[Excerpts from a dataset]
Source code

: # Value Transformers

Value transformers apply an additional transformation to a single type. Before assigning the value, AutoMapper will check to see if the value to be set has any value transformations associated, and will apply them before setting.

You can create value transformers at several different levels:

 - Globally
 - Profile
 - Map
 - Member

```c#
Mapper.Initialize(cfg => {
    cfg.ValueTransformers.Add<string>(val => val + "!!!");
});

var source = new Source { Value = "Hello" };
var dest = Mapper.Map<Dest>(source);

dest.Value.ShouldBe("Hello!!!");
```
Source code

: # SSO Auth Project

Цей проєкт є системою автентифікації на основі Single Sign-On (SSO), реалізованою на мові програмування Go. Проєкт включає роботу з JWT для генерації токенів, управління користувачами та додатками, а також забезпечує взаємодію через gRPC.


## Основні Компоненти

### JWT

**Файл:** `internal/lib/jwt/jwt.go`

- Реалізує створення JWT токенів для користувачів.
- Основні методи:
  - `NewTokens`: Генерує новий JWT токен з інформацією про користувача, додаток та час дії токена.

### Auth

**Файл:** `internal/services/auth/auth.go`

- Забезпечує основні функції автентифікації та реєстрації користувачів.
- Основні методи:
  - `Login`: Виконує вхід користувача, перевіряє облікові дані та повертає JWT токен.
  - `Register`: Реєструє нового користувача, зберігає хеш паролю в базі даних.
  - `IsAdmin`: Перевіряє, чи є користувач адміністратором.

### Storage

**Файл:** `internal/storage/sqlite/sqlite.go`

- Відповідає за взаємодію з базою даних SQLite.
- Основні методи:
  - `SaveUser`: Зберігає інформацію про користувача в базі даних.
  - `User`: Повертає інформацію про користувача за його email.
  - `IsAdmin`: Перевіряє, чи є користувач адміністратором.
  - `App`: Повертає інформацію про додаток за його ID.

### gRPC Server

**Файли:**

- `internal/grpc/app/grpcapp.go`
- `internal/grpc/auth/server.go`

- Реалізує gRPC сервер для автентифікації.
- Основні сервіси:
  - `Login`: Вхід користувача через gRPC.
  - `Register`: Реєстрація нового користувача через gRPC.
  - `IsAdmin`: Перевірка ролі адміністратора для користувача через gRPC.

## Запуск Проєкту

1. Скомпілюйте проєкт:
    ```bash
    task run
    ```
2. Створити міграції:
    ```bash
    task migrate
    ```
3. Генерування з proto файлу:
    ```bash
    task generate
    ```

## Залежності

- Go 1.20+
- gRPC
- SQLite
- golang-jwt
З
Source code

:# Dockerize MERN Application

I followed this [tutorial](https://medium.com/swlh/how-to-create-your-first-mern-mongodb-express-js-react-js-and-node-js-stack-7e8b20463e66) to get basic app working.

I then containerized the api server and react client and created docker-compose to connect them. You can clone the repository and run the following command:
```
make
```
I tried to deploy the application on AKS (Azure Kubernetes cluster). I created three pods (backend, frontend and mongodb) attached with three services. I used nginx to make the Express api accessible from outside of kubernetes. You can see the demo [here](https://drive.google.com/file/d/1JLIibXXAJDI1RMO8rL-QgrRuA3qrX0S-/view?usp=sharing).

TASK DIRECTIONS >> Number of lines with the string "Hello" in the data above: report this figure and nothing more.

WORKED SOLUTION >> 2